2. Samara Weaving For President Of Everything, Please

“PUT SAMARA WEAVING IN EVERYTHING,” he screams yet again from the nearest mountaintop. What a gift to Hollywood and humanity. I won’t lie – Nix is an underwritten rival to Miles’ poor shot despite being given a richer backstory. Even so, Weaving’s female Terminator inspiration is number one with a bullet when it comes to rancid, drug-fueled cyber assassins. Her macabre sense of humor is accented by weapons painted with words like “Kindness” and zipping bullets through gangbanger skulls. Weaving understands how to be the hardest warrior in the room, what it takes to monopolize jailhouse charm, and does her best Harley Quinn impression when giddily mowing down drug dealers with an oversized heavy machine blaster (smile included).

Weaving is the anarchistic soldier yin to Radcliffe’s inept shooter yang, metal in her mouth and vengeance in her soul. You’ll get the underbaked connection between Nix, lead Skizm psychopath Riktor (Ned Dennehy), and Miles’ plot to tear down the infection from within – which, admittedly, leaves Nix with nothing but sidekick duty. It’s normal plot advancement material that Weaving still upgrades with her presence alone, be it ignoring Miles’ simplest instructions or bashing mohawked attackers with a hammer after railing a line of “power-up” cocaine like Popeye would spinach. There’s no one I’d rather see look bored while riddling Miles’ “nerd cave” with live rounds, always the greater character during every violent interaction.

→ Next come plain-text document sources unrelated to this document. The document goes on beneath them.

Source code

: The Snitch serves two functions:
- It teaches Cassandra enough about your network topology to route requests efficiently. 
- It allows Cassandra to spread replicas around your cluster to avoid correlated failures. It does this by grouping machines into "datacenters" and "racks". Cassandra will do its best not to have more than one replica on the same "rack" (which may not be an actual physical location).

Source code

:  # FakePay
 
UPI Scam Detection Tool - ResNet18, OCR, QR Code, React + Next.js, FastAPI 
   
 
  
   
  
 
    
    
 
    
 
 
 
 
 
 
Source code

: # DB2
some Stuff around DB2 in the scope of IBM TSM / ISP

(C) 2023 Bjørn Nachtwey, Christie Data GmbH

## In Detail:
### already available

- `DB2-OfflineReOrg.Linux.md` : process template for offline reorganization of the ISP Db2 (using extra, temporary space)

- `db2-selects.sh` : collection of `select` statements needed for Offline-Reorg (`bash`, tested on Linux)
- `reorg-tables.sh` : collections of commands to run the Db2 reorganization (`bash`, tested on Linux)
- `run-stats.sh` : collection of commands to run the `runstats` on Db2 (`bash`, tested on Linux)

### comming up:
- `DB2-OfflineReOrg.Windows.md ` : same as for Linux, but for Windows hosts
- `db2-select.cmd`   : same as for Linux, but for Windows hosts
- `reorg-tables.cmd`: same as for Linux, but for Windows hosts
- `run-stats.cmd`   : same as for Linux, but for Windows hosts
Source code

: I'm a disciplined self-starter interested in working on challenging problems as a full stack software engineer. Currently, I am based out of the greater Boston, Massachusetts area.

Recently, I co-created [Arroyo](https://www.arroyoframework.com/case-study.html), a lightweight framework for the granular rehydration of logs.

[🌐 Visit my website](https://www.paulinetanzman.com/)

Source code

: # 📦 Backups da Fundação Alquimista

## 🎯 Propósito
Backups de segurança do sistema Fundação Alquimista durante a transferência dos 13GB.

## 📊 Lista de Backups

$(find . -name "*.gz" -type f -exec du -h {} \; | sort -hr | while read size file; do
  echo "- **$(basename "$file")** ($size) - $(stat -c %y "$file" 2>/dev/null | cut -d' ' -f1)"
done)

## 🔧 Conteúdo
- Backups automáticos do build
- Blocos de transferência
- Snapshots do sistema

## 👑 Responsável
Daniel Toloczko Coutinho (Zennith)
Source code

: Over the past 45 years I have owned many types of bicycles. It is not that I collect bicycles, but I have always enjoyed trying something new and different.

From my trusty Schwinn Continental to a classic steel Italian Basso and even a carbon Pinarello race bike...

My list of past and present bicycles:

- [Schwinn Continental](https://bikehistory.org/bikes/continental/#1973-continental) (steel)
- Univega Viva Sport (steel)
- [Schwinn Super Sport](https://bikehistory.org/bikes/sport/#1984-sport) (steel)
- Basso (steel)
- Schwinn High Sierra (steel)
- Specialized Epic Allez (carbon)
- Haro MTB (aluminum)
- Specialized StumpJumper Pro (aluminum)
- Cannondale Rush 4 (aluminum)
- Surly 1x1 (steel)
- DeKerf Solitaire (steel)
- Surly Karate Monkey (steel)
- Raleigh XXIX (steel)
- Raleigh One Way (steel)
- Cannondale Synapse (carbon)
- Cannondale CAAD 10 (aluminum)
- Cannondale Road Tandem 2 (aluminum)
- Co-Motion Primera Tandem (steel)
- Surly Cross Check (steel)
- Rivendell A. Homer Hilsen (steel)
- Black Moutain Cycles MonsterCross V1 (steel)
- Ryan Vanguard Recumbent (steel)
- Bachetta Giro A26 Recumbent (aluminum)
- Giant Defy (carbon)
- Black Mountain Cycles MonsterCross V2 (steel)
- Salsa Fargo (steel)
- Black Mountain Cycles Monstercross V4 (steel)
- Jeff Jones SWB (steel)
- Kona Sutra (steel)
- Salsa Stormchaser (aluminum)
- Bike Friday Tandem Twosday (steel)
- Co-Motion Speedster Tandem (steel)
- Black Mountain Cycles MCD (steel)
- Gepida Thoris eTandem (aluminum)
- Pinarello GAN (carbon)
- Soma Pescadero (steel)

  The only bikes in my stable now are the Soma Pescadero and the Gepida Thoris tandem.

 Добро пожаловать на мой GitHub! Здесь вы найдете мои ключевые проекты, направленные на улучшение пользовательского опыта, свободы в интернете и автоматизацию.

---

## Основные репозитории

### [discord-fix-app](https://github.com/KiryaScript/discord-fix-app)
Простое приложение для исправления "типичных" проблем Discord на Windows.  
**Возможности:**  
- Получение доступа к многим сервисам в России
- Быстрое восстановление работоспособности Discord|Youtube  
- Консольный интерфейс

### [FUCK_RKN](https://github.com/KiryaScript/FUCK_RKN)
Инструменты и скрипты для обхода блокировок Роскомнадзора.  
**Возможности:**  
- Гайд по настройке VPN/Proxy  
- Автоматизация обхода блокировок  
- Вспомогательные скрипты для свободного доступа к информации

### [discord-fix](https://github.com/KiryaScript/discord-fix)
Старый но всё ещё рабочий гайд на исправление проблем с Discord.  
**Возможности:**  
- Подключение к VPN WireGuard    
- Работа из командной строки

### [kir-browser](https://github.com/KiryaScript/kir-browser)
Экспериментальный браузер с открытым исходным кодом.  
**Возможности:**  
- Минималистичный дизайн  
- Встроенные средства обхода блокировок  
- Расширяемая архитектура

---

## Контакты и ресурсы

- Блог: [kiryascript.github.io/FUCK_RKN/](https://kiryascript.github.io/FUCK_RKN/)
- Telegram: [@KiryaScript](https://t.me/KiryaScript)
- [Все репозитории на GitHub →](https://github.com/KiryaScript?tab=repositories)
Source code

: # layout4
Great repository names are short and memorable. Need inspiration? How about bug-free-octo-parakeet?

3. Kill-‘Em-All Has Never Been So Much Fun

Guns Akimbo never levels up to the heights expected, but that’s the difference between an “A” and a “B” if I were a grade school teacher. Jason Lei Howden knows how to party with gunsmoke and electro-rock trance soundtracks. As Miles interacts with police officers, pursues his crush Nova (Natasha Liu Bordizzo), or eats street urchin leftovers (from Rhys Darby), it’s all juvenile gags and laughs. Frenzied Skizm fans scream cheers of bloodlust as a means of exposing the vitriolic hatred that exists online. You’ve seen these beats before, and you’ll see ‘em again – but you’re here for the shootouts and Howden executes there without restraint.

Even if Guns Akimbo might not ascend beyond splashy combat sequences complete with modernized rock anthem needle drops, it’s still a double-barreled action explosion primed to please the teenager in us all. Vigilante troll justice with a side of improbable gang warfare. Greed corrupts all, humanity encourages suffering, and Danielle Radcliffe has fifty bullets in each hand that might just buy him an extra life. You better believe that Howden shoots every last shot, ensuring a wild, lawless ride with madcap excitement in its crosshairs. Imagine if Scott Pilgrim was forced to compete in The Running Man games, then add an overstocked armory. That’s Guns Akimbo. Never pretentious, always tossing lighter fluid into an already-raging fire.